С другой стороны, те, кто решил создать и поддерживать партнерство, неважно, гомосексуальное или гетеросексуальное, сталкивались с проблемами, неведомыми тем, кого устраивает первый попавшийся партнер. Им приходилось иметь дело не только с ревностью, собственническим инстинктом и другими болезненными проявлениями страсти, для которых моногамный союз служит такой прекрасной почвой, но и с внешними трудностями, обусловленными социальной организацией. Вступая в партнерство, каждая пара знала, что их в любую минуту могут разлучить потребности распределения рабочей силы.

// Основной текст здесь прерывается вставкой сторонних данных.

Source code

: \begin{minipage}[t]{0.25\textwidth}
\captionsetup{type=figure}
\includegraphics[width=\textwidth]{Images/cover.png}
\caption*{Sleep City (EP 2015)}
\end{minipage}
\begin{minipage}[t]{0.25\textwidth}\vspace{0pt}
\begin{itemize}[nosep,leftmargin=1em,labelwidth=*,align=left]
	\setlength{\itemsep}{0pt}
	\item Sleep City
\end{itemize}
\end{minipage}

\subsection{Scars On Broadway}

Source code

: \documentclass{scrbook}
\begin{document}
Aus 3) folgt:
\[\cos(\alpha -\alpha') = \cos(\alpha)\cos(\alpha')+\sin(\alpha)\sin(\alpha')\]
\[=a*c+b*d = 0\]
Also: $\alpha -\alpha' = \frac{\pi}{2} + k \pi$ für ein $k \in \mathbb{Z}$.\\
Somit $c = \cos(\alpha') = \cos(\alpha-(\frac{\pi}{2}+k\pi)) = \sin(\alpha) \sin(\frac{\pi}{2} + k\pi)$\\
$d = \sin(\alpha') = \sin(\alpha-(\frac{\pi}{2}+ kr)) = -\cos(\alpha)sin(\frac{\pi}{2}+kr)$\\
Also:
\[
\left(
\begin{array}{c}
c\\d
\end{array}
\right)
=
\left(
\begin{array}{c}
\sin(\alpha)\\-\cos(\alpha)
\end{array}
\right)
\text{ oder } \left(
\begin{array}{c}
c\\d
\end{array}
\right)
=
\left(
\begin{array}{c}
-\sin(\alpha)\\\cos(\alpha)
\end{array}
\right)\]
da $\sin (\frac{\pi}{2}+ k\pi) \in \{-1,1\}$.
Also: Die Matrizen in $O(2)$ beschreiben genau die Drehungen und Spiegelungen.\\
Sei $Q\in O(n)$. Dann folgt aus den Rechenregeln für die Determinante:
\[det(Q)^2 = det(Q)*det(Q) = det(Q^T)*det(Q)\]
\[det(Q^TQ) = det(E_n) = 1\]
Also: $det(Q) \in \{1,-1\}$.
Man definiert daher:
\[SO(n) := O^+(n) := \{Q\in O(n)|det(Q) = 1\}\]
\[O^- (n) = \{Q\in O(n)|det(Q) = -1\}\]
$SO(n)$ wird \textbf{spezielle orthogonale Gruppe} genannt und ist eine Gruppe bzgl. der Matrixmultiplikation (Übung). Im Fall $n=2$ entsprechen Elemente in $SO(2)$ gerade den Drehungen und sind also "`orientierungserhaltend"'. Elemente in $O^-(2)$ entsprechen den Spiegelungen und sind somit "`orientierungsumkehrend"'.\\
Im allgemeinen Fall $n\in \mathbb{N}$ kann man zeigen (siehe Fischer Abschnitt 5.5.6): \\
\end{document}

РРС — управление распределения рабочей силы — старалось держать пары вместе и по их просьбе воссоединять их при первой же возможности, но это не всегда удавалось, особенно при экстренных мобилизациях; да никто и не ждал от РРС, что оно ради этого будет заново составлять все списки и менять программы в компьютерах. Каждый анаррести знал: для того, чтобы выжить, чтобы жизнь шла нормально, он должен быть готов отправиться туда, где он нужен, и делать то, что нужно. Он рос в сознании того, что распределение рабочей силы — один из основных факторов жизни, непосредственная, постоянная социальная необходимость, тогда как партнерство — всего лишь личная проблема.
Но когда ты добровольно выбрал какое-то направление и беззаветно следуешь ему, то может показаться, что все способствует этому. Так, возможность и реальность разлуки часто укрепляли преданность партнеров друг другу. Хранить неподдельную добровольную верность в обществе, не имеющем ни юридических, ни моральных санкций против неверности, хранить ее в добровольной разлуке, которая может начаться в любой момент и длиться, быть может, годы — это было своего рода испытание. Но человек любит, чтобы его испытывали, ищет свободу в невзгодах.

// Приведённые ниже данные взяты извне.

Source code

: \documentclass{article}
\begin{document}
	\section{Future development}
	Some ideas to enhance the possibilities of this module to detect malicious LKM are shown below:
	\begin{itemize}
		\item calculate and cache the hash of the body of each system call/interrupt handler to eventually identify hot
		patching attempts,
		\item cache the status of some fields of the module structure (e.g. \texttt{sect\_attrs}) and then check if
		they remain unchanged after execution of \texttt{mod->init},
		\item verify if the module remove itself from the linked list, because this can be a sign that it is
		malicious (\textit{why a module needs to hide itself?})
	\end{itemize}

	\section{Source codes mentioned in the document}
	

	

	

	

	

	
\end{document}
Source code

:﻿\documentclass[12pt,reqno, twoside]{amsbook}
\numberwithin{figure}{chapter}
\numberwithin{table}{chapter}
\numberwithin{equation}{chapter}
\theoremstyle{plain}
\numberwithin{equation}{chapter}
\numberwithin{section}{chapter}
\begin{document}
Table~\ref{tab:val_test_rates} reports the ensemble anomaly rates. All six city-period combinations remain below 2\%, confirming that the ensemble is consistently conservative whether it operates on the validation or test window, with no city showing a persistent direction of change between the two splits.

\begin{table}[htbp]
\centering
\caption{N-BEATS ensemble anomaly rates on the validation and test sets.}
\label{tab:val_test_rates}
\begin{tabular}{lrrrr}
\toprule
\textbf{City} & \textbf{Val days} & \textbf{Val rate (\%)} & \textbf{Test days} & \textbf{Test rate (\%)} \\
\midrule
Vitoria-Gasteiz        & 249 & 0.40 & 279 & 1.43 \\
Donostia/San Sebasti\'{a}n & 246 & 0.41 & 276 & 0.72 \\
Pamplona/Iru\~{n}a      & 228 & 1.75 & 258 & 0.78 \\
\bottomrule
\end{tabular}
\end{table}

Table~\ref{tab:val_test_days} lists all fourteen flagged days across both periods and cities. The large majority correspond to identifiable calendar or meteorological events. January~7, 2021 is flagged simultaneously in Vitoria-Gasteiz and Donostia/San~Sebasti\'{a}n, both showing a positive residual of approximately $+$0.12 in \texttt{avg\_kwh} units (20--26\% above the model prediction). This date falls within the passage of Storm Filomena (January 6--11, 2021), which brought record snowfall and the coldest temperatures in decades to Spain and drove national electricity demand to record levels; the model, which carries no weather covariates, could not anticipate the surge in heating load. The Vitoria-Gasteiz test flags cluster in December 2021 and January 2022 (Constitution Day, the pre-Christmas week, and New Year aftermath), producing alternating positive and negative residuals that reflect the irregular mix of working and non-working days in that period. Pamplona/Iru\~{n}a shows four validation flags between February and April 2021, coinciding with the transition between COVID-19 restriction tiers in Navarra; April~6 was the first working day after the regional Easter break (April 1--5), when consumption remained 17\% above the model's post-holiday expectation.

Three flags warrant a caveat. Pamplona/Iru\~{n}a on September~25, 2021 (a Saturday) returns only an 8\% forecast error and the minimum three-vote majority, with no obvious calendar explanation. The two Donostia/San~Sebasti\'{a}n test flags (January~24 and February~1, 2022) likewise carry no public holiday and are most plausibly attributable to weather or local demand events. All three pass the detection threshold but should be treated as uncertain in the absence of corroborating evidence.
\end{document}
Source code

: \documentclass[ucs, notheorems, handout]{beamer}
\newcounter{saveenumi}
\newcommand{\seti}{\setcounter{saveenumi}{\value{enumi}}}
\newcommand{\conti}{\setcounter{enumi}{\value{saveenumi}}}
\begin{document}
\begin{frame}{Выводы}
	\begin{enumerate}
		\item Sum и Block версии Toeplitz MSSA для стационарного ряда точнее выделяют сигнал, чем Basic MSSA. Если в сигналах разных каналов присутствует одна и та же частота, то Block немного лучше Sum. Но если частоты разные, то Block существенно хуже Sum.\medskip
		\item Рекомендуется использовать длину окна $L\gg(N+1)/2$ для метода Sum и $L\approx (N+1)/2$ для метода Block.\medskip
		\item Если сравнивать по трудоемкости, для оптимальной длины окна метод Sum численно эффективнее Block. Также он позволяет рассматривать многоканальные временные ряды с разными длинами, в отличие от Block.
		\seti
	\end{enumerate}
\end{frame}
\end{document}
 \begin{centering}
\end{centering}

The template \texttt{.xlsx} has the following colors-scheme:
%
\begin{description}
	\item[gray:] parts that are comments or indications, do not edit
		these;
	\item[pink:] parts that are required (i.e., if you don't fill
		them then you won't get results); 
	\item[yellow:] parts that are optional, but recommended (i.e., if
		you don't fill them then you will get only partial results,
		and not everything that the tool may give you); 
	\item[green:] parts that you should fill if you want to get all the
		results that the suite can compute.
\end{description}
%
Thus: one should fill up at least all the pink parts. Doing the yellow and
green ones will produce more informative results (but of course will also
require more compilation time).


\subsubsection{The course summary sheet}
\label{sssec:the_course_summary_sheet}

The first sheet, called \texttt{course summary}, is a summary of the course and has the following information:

В 164 г. вкус свободы такого рода ощутили многие люди, никогда прежде к ней не стремившиеся, и он понравился им; им понравилось ощущение проверки сил, чувство опасности. Засуха, начавшаяся летом 163 года, не ослабела и зимой. К лету 164 года начались трудности и появилась угроза катастрофы в случае, если засуха не кончится.
Нормы питания были строго ограничены; наборы рабочей силы были строго обязательны. Усилия вырастить достаточное количество пищи и распределить ее стали судорожными, отчаянными. Но люди нисколько не отчаивались. Одо писала: «Ребенок, свободный от вины владения и от бремени экономической конкуренции, вырастет согласным делать то, что нужно сделать, и способным радоваться тому, что он это делает. Сердце гнет лишь бесполезная работа. Радость кормящей матери, ученого, удачливого охотника, хорошего повара, искусного умельца, любого, кто делает нужную работу и делает ее хорошо, — эта долговечная, прочная радость, быть может, есть глубочайший источник человеческих привязанностей и социального чувства в целом». В этом смысле в Аббенае тем летом во всем была некая скрытая радость. Как бы ни тяжела была работа — все работали с легким сердцем, готовые отбросить все заботы в ту же минуту, как будет сделано все, что возможно сделать. Старое, затертое слово «солидарность» обрело новую жизнь. Есть радость в том, чтобы обнаружить, что связь оказалась прочнее, чем все, что грозит ее разорвать.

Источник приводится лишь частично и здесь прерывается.